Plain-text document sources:
-------

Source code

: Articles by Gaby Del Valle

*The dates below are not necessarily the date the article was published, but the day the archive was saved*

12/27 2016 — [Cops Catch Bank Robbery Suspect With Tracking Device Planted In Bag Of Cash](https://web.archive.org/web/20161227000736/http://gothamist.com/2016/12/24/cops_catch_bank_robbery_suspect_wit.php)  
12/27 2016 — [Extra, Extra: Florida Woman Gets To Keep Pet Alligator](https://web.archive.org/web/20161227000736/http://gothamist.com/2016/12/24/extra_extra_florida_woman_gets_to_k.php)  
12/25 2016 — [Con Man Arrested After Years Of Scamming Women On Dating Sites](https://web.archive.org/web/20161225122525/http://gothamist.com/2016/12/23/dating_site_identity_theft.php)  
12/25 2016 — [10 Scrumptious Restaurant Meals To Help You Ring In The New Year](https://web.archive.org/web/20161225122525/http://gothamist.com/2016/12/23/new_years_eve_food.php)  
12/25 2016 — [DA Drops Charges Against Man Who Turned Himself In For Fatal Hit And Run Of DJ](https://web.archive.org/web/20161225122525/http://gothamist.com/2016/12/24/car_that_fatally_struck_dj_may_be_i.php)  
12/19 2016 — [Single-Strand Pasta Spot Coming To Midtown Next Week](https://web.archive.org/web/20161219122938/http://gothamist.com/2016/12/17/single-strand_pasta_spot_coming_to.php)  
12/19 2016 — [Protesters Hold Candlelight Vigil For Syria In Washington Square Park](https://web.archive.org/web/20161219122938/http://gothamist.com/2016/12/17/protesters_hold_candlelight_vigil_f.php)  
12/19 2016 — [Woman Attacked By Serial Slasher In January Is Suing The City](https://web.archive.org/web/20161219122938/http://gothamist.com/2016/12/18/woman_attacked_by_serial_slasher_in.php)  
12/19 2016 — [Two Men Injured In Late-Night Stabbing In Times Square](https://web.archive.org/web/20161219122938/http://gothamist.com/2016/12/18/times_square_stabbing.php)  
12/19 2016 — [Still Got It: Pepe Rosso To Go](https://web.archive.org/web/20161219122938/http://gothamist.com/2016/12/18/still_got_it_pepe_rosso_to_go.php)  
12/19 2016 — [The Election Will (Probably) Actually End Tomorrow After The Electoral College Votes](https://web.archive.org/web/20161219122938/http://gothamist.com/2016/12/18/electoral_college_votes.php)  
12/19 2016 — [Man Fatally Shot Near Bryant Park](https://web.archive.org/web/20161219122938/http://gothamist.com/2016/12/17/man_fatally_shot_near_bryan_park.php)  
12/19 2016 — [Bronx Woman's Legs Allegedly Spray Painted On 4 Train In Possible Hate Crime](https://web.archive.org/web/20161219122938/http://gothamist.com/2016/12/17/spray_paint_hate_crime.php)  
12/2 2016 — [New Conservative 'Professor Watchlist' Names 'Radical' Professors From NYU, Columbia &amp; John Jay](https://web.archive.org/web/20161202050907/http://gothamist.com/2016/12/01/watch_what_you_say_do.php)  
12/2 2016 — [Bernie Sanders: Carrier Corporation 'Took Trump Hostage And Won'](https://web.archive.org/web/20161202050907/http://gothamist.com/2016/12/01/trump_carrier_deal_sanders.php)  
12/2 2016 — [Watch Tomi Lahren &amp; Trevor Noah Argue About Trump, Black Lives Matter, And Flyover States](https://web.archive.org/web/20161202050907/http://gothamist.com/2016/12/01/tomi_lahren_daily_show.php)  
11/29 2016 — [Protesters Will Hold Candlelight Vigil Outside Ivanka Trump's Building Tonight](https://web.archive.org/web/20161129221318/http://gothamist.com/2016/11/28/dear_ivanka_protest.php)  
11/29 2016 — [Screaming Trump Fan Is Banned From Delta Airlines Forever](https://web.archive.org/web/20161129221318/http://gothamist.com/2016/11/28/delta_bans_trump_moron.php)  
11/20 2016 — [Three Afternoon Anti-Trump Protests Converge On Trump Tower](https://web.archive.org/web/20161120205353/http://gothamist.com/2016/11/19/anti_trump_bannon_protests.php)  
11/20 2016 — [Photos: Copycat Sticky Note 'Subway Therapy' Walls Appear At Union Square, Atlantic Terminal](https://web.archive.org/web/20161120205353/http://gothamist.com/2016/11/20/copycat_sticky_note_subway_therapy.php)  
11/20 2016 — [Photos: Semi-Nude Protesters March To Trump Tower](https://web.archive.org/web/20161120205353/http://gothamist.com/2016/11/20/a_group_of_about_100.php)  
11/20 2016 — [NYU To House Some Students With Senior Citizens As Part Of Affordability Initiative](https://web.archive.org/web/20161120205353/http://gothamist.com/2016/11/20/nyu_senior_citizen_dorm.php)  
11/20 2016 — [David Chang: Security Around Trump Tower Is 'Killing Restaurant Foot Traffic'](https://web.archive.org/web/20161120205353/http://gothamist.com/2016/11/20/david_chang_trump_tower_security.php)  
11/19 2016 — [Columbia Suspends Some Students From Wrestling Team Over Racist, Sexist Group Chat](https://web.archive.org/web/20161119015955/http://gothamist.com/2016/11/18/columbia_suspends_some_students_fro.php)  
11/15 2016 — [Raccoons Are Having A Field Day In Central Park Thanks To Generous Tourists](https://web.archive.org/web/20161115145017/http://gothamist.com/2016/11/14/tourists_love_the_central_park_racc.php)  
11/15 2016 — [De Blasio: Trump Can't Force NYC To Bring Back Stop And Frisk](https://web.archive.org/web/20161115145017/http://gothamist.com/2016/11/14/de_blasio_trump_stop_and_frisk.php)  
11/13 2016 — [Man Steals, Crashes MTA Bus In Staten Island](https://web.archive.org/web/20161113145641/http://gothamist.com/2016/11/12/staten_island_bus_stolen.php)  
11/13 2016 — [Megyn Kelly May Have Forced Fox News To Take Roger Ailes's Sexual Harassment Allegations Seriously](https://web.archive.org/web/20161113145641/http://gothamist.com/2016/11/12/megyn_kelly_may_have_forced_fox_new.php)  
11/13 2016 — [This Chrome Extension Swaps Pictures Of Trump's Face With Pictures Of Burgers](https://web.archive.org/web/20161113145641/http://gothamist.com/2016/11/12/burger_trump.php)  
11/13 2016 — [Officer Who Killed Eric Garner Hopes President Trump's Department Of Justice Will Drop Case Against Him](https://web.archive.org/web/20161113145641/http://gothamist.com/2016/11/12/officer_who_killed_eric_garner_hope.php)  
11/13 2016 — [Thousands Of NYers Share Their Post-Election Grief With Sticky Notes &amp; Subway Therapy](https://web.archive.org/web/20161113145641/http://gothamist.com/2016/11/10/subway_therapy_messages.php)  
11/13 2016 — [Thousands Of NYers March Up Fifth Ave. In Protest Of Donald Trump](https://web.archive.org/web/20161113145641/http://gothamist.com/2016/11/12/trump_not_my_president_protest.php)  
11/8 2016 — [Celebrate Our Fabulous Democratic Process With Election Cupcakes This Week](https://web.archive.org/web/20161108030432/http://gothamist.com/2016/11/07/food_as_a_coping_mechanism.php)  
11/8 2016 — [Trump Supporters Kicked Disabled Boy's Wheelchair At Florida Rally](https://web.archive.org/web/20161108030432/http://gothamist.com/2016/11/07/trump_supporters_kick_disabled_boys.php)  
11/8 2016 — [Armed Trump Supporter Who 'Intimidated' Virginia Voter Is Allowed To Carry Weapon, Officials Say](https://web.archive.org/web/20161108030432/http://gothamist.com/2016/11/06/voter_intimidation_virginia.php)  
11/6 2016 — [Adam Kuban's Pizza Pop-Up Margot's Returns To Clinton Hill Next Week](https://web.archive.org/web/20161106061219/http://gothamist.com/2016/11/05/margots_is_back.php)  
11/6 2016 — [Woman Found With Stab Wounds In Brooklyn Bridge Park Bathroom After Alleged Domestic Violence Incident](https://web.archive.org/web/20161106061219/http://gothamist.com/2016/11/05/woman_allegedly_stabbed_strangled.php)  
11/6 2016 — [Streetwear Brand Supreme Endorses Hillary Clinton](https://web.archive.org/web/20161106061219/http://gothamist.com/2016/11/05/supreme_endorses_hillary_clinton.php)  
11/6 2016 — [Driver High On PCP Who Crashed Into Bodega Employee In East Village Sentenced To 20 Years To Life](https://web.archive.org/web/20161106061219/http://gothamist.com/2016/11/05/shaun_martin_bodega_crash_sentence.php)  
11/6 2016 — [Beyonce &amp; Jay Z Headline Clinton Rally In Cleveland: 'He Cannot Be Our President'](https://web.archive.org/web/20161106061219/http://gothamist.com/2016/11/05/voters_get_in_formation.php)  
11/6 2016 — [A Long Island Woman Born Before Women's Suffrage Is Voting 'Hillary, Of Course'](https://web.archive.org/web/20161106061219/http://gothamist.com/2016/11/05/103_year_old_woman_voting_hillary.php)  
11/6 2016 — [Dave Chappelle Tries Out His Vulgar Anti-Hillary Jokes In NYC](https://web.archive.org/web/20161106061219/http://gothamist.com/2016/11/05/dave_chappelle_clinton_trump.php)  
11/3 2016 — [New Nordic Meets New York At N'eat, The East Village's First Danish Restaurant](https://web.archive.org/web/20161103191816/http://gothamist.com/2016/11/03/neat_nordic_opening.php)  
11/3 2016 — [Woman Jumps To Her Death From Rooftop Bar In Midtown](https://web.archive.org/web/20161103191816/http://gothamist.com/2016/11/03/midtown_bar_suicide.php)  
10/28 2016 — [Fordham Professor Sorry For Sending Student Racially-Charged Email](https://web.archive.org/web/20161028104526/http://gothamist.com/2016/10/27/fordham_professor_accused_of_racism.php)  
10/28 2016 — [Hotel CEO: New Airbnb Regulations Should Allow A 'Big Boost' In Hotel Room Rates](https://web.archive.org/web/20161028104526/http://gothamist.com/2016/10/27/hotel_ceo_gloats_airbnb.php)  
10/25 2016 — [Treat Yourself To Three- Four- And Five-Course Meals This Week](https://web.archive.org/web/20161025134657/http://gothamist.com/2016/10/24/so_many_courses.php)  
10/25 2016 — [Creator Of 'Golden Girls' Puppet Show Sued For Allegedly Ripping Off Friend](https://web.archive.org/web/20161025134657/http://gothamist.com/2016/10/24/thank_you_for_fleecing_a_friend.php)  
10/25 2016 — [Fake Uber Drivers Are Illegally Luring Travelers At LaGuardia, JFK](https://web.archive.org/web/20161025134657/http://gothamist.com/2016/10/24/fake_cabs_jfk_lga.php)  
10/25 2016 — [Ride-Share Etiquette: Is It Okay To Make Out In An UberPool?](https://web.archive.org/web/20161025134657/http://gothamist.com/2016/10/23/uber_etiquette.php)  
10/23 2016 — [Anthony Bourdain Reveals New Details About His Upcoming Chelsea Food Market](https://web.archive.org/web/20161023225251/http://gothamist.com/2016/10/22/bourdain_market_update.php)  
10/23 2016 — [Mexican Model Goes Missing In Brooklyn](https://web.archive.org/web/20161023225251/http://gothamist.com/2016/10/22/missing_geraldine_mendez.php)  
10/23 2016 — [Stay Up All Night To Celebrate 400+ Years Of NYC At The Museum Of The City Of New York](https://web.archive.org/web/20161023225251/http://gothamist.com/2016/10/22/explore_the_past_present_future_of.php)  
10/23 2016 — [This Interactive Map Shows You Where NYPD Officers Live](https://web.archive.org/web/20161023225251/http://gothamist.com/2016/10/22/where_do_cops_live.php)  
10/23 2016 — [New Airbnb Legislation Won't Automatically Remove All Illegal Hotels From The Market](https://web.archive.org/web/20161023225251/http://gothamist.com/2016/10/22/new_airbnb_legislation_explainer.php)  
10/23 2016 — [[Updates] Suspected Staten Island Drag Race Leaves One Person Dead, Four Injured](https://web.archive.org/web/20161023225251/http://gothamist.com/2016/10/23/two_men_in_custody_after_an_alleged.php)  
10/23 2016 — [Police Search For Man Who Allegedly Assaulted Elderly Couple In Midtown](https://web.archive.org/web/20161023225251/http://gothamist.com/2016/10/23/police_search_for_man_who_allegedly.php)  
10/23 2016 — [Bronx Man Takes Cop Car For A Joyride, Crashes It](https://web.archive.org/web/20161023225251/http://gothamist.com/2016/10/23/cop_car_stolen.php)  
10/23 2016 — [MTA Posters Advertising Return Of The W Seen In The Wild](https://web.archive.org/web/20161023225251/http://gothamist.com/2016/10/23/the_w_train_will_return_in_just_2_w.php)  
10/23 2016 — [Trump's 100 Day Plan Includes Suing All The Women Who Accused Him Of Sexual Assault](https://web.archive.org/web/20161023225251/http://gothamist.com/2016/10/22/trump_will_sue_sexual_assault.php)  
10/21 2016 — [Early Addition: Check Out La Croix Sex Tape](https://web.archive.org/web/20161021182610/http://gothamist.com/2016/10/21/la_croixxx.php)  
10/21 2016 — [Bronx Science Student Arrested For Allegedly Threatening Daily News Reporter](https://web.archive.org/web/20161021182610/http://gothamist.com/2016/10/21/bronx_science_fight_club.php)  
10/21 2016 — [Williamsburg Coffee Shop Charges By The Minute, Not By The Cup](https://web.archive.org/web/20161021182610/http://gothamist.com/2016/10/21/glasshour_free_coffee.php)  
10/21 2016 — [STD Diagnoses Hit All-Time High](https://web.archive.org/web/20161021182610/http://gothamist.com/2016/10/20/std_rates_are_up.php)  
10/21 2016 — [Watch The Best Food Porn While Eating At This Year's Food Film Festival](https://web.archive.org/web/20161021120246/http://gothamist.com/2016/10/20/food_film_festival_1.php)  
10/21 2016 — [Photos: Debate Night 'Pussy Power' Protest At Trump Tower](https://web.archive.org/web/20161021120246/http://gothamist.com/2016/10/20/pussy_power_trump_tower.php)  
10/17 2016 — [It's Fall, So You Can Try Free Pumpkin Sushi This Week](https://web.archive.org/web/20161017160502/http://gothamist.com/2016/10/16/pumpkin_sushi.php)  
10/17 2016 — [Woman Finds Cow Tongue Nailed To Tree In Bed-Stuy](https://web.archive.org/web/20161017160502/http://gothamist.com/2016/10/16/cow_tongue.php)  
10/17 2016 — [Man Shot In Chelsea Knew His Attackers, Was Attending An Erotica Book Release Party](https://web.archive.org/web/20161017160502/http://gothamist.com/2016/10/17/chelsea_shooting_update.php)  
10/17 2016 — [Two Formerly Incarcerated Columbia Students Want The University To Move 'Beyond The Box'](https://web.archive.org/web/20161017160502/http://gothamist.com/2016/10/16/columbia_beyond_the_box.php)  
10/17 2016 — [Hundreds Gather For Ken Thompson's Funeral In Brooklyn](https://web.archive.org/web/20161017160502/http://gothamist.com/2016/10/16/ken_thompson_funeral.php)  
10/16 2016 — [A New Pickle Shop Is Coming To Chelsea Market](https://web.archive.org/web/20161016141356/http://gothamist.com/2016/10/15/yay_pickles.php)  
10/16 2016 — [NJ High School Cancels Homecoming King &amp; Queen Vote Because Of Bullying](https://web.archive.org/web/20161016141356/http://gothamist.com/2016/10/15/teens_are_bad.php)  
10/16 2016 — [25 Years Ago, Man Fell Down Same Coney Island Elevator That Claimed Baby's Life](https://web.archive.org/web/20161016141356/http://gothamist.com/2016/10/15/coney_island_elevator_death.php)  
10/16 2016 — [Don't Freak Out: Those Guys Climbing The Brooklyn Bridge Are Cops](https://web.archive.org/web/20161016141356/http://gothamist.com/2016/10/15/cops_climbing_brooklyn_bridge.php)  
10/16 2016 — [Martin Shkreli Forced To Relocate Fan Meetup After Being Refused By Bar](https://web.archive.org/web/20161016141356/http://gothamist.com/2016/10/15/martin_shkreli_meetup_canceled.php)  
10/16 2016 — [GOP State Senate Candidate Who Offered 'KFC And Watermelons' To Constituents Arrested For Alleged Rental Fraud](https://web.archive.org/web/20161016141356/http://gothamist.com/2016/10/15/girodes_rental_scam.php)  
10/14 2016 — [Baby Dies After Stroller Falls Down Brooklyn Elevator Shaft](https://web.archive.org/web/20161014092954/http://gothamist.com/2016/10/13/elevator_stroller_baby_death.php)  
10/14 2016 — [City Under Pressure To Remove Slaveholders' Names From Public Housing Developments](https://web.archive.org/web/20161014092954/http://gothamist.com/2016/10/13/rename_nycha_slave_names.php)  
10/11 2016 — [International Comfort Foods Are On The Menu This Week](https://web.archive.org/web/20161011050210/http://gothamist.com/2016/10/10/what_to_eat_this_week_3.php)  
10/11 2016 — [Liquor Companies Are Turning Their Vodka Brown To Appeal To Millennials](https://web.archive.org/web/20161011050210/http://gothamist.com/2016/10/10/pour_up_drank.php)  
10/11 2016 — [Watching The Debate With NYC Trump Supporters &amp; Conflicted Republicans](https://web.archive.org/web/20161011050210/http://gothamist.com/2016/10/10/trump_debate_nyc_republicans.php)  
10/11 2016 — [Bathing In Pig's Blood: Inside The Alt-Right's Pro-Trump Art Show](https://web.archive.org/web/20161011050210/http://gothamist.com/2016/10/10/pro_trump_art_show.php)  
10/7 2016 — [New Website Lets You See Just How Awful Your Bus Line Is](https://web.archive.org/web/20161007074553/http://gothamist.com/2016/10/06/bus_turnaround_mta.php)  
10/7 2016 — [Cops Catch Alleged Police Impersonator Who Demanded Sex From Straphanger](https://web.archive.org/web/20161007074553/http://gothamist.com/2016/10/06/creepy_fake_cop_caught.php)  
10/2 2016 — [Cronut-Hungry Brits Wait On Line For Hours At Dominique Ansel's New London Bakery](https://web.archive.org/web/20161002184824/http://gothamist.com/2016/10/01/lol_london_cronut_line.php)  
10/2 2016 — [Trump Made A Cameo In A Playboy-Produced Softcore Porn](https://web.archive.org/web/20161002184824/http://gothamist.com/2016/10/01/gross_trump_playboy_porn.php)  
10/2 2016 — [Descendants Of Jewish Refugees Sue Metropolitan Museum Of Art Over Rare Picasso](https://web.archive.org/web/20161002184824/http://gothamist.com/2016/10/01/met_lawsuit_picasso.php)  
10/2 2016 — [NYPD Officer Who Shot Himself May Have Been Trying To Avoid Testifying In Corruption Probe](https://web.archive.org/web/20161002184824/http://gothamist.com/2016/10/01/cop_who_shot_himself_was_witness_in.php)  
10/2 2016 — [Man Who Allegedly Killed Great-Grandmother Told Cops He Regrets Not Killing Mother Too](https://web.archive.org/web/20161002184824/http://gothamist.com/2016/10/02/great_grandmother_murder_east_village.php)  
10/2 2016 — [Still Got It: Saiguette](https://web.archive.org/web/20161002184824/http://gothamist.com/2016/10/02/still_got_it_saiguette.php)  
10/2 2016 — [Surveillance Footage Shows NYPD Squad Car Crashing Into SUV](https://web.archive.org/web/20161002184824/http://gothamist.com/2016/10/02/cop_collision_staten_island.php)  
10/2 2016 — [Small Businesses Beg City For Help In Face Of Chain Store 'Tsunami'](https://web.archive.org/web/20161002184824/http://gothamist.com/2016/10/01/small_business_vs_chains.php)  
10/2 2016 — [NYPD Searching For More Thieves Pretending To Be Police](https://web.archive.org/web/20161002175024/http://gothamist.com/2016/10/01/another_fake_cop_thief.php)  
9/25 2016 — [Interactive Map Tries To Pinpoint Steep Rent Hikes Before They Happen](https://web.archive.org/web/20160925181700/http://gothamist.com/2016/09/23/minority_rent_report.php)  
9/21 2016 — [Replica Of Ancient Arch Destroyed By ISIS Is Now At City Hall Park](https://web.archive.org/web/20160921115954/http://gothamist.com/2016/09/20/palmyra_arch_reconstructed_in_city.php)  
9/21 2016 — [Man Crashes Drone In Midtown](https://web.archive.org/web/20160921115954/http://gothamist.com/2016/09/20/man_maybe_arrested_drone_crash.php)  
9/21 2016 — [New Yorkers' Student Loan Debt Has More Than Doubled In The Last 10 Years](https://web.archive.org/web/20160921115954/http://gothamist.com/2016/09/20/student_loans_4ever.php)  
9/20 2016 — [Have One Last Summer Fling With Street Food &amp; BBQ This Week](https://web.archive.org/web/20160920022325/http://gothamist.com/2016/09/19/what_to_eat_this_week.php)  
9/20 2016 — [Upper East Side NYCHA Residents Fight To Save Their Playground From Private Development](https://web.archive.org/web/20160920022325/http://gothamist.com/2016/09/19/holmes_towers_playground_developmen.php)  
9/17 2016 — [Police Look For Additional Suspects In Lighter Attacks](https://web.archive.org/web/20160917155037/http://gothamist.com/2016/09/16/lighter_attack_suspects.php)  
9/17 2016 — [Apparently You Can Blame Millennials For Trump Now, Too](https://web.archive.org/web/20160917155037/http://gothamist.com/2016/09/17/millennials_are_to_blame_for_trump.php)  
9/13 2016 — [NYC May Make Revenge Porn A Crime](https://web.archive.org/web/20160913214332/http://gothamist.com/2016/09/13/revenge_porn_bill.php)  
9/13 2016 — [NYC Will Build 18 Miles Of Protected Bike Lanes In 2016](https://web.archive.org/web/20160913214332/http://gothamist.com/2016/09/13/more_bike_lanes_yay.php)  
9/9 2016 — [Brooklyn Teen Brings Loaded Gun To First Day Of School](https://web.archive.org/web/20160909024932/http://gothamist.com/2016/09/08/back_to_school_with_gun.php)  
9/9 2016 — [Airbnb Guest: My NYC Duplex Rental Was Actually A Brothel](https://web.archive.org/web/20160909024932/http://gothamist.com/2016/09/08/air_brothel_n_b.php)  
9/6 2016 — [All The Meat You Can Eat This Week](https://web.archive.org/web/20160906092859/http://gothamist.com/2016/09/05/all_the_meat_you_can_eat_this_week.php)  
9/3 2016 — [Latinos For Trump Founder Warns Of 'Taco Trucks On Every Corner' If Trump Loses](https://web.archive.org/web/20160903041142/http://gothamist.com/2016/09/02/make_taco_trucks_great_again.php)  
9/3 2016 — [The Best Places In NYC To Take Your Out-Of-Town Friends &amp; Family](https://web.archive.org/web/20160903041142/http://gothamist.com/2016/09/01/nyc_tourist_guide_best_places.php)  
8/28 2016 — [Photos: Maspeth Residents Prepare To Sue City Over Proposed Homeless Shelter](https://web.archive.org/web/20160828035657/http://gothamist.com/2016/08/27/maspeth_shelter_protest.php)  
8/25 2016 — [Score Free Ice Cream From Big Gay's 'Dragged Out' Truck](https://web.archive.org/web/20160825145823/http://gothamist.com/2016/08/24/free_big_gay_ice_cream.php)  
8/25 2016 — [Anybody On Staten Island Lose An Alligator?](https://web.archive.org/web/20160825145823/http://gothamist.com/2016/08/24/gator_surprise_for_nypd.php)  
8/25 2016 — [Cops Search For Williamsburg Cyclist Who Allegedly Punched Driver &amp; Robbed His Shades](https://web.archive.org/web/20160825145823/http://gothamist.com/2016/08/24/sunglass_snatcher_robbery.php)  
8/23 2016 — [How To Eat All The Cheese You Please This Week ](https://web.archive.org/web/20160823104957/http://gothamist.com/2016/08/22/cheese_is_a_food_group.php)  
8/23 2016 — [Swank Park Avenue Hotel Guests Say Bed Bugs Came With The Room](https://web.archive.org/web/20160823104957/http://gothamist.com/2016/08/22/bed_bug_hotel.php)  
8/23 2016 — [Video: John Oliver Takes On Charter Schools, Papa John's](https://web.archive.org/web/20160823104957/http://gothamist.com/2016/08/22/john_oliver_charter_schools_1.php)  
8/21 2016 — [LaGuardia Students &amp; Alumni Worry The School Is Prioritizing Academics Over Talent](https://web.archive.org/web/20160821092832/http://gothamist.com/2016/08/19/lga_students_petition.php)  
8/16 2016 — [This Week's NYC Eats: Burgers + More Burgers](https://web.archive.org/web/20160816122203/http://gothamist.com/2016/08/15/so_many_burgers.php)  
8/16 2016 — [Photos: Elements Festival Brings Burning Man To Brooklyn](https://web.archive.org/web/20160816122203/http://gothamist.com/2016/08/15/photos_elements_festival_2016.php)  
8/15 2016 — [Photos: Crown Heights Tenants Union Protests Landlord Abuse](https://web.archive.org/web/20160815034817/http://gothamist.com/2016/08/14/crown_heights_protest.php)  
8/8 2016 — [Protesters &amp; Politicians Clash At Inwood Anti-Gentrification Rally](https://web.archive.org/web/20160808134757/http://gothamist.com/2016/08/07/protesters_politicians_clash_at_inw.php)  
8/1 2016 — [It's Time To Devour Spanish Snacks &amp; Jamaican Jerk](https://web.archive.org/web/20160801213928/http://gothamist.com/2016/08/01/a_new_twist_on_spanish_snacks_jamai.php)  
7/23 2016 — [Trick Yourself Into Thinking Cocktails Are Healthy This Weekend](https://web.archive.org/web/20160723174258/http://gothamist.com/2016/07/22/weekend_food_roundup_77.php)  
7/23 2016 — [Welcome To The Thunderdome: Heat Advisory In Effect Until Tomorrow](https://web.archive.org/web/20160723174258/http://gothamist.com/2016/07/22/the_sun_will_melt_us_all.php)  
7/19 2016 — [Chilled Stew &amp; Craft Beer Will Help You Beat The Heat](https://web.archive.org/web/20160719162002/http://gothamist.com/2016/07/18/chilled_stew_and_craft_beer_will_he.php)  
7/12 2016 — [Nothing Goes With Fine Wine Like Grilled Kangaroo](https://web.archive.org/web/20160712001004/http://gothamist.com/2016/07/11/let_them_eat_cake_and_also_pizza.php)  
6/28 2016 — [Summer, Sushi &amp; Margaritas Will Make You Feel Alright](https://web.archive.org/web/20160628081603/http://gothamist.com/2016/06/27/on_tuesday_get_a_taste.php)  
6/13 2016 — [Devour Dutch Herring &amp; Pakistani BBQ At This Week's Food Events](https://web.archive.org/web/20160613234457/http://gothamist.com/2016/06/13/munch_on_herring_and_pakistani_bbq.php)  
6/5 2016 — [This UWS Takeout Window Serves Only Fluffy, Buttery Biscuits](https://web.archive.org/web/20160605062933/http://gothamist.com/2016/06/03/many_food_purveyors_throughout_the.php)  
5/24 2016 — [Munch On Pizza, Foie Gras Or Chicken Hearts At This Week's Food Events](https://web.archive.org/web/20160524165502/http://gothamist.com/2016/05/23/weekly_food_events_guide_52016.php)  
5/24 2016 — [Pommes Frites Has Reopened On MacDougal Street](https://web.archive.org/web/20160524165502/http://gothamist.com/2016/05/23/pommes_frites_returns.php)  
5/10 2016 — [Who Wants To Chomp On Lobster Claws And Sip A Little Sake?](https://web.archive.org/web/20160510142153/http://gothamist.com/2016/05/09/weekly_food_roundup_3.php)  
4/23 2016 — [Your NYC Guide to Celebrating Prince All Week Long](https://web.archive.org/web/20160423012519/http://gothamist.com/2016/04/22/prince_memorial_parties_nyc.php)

-------

> Problem details
Across the entries, tally every line that contains the word "Still" and report the sum by itself.

> Reply
2